# Does extreme value theorem hold when continuous is replaced with bounded?

The extreme value theorem says that if the domain of a 'continuous' function is compact then both the max and min of the function lies in the domain set. My question is: can the 'continuity' be replaced by 'bounded' function keeping the domain compact and the theorem continue to hold? I haven't seen a proof, but if not, I'd be interested in seeing a counterexample.

I guess I found the counterexample myself. Consider the following function defined on $[0,1]$. $$f(x) = \left \{ \begin{array}{ll} 2x & \mbox{ if } 0 \leq x < 0.5 \\ 0.5 & \mbox{ if } 0.5 \leq x \leq 1 \end{array} \right .$$

The sup of the function is $1$, but there is no point in the domain $[0,1]$ that 'attains' this point.

You cannot expect much help from compactness if you drop continuity.
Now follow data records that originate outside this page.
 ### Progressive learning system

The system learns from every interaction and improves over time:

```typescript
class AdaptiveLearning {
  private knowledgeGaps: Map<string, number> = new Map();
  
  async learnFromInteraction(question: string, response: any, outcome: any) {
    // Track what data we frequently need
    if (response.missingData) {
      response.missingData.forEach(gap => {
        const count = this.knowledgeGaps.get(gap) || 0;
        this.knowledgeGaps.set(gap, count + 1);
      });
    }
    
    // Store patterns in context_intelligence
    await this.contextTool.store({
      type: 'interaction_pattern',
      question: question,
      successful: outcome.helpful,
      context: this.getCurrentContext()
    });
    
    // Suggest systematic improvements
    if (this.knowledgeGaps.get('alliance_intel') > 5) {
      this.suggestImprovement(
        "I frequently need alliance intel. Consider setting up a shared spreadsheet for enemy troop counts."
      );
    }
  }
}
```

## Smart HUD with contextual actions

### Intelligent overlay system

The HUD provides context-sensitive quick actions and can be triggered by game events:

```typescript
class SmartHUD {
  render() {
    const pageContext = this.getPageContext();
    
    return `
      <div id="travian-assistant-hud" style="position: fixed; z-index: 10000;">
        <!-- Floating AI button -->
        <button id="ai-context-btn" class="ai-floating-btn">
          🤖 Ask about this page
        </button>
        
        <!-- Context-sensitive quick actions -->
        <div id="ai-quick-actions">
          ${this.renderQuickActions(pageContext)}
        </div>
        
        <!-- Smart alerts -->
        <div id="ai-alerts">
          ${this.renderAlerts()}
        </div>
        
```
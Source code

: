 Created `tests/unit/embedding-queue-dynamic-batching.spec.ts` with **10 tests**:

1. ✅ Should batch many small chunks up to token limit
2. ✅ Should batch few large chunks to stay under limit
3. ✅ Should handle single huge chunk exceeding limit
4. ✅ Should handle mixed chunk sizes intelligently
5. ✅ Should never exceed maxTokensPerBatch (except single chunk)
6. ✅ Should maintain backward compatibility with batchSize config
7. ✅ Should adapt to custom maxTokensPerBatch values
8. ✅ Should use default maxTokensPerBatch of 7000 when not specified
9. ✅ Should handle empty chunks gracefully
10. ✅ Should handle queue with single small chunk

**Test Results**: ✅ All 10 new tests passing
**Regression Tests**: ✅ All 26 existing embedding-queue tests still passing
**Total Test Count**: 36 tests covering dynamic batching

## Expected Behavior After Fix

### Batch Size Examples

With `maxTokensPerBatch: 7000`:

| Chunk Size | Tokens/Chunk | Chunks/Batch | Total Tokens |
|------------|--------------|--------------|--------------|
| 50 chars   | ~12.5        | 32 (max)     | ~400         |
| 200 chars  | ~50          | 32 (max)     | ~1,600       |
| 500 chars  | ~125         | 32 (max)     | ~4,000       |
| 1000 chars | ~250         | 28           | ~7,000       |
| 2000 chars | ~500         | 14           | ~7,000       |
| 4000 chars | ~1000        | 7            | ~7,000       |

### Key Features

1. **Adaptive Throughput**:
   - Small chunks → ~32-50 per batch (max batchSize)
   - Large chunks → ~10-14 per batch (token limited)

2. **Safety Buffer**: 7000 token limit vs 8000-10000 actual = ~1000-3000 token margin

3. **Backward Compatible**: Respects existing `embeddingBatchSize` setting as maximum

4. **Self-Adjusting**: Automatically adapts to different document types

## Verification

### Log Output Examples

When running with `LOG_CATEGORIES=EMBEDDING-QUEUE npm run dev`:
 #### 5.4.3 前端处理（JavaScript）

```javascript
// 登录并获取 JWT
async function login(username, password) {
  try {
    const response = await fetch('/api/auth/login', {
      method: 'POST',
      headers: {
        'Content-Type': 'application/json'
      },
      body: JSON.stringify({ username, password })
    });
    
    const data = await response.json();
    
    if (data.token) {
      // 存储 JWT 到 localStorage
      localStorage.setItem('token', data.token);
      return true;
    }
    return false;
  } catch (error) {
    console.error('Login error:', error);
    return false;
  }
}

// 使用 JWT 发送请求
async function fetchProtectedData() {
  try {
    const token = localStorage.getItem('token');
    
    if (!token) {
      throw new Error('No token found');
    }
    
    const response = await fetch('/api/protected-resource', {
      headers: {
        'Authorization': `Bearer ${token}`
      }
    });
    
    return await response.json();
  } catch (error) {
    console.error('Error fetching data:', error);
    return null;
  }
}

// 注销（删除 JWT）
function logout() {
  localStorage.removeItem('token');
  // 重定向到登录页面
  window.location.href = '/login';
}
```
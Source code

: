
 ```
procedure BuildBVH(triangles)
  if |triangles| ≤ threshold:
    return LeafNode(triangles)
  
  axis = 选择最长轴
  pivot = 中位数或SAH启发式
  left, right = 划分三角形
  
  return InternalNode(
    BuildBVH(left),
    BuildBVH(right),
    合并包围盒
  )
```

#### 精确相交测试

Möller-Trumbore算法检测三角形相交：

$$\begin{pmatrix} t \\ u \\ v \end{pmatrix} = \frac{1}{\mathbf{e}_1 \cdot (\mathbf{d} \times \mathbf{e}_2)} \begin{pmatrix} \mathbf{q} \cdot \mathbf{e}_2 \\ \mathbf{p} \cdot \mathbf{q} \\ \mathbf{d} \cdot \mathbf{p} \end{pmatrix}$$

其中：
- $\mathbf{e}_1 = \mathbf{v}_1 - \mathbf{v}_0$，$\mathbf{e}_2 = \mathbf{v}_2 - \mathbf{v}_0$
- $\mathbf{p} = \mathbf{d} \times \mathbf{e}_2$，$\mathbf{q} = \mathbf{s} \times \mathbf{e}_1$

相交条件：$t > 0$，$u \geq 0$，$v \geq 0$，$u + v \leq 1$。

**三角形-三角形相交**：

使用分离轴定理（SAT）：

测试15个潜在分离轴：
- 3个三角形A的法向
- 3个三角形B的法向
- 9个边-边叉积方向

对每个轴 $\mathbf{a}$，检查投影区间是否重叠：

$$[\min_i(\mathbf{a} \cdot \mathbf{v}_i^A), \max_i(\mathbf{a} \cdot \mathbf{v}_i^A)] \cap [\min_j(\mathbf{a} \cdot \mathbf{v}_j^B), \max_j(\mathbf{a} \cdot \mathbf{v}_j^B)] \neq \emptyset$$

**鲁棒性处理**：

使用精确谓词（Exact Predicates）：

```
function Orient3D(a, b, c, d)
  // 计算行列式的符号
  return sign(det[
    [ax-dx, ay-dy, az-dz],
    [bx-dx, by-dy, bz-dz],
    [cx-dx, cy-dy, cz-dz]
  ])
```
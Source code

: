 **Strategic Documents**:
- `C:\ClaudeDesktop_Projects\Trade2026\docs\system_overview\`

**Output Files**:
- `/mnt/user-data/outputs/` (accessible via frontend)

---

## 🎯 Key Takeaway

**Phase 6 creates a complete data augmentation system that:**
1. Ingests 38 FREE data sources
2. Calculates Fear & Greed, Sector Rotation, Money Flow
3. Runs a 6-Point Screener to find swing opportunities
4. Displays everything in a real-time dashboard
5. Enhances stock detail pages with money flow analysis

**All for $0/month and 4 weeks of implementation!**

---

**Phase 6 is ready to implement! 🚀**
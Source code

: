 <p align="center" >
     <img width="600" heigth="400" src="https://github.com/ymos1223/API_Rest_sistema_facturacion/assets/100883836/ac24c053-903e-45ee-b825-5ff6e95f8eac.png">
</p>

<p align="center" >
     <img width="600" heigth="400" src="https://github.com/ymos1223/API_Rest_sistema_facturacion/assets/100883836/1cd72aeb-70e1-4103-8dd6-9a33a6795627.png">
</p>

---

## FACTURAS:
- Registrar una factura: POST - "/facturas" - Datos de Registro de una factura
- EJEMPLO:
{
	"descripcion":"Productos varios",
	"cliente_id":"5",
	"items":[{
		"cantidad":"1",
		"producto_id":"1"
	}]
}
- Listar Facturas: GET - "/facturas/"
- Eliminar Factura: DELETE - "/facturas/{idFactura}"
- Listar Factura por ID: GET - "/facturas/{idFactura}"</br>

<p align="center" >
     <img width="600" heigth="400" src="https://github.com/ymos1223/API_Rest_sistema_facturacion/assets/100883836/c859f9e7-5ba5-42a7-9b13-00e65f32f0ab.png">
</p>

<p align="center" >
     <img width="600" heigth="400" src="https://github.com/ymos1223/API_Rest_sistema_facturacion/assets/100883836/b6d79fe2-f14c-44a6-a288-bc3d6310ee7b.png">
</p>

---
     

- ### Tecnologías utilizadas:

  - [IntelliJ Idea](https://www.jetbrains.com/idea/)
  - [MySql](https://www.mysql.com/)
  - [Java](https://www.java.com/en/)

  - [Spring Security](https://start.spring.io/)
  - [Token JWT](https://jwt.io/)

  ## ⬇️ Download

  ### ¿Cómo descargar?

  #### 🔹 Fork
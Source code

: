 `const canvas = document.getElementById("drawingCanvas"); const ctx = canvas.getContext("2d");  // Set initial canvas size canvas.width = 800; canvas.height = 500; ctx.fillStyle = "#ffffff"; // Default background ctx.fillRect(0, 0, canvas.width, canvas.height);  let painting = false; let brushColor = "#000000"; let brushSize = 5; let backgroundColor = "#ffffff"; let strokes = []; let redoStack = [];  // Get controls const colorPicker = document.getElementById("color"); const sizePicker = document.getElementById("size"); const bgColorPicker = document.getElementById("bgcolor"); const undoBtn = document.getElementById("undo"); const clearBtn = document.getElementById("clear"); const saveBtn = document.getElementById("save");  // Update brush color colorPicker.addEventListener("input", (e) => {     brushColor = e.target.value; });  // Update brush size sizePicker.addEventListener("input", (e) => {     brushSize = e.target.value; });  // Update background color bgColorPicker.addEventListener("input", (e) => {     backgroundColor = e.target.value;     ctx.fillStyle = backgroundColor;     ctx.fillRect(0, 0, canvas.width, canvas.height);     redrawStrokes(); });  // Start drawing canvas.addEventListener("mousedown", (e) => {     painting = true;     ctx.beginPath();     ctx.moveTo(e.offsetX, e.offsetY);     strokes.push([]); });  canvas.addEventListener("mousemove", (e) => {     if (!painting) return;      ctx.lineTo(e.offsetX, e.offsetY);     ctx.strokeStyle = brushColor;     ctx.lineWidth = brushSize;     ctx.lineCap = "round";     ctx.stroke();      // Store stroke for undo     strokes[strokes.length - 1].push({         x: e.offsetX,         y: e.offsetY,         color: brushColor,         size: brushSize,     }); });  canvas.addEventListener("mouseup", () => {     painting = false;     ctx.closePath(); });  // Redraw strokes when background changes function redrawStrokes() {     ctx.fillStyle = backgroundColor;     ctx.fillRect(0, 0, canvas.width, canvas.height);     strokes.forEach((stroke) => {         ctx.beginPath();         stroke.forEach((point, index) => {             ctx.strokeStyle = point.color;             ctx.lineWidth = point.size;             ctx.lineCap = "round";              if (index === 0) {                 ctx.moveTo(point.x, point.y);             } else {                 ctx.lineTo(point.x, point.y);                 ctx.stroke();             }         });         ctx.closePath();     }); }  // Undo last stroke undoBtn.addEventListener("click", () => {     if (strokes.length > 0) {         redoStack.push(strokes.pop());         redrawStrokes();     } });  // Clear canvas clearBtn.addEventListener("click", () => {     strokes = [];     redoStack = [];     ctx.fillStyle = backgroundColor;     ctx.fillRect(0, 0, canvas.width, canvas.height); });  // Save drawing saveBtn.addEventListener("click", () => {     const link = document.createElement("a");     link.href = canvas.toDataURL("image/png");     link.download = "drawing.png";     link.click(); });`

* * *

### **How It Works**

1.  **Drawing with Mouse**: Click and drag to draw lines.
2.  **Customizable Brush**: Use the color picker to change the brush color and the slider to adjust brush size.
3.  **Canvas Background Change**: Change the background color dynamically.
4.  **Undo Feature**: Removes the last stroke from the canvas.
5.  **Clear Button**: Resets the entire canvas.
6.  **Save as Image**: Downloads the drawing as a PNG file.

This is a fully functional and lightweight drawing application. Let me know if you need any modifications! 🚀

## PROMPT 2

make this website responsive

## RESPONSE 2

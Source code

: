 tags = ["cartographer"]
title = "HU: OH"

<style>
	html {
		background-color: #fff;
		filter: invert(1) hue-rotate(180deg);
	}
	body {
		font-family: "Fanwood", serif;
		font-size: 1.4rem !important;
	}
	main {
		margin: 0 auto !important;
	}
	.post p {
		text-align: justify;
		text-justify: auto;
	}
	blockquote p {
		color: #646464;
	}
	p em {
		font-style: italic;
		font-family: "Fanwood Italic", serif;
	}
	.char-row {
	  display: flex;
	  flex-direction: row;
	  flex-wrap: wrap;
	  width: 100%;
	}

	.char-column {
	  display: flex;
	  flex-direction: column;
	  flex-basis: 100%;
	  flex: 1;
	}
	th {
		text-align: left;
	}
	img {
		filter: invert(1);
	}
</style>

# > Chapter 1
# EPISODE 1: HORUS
Take the function $x\mapsto\operatorname{sg}x-x$ on the compact interval $[-1,1]$ where 'sg' is the sign in $\{-1,0,1\}$, for a counterexample. Here the maximum and minimum of the function value do not exist, so the $\sup$ and $\inf$ of the function are not attained for any value in the domain.

In geneneral, for a function for which continuity is not demanded, topological properties of the domains and codomain have no influence on the kind of behaviour that the function can exhibit.

• Thanks, I actually found similar counterexample (see below) before I could see this answer. Sep 26, 2013 at 9:32
• @Swaprava: Yes I saw that. Your rapidity of finding a counterexample makes me think: did you really try to solve this yourself before asking? Sep 26, 2013 at 9:46
• I was actually thinking aloud (read atype) :) Sep 26, 2013 at 12:00

Consider the following bounded function defined on the closed interval $[0,1]$.

Let $f(x)=x$ for $0\leq x < 1$, and $f(1)=0$.

Then $$\sup_{x \in [0,1]} f(x)=1,$$ but there is no element $x_0$ in the domain for which $f(x_0)=1$.

Let $\varphi: \mathbb R \to [0,1]$ be your favourite bijection. Then consider the function $f(x) = \arctan \varphi(x)$. You have $\sup_{x\in [0,1]} |f(x)| = \sup_{y \in \mathbb R} \left\lvert\arctan y\right\rvert = \tfrac\pi2$ yet the supremum is never attained.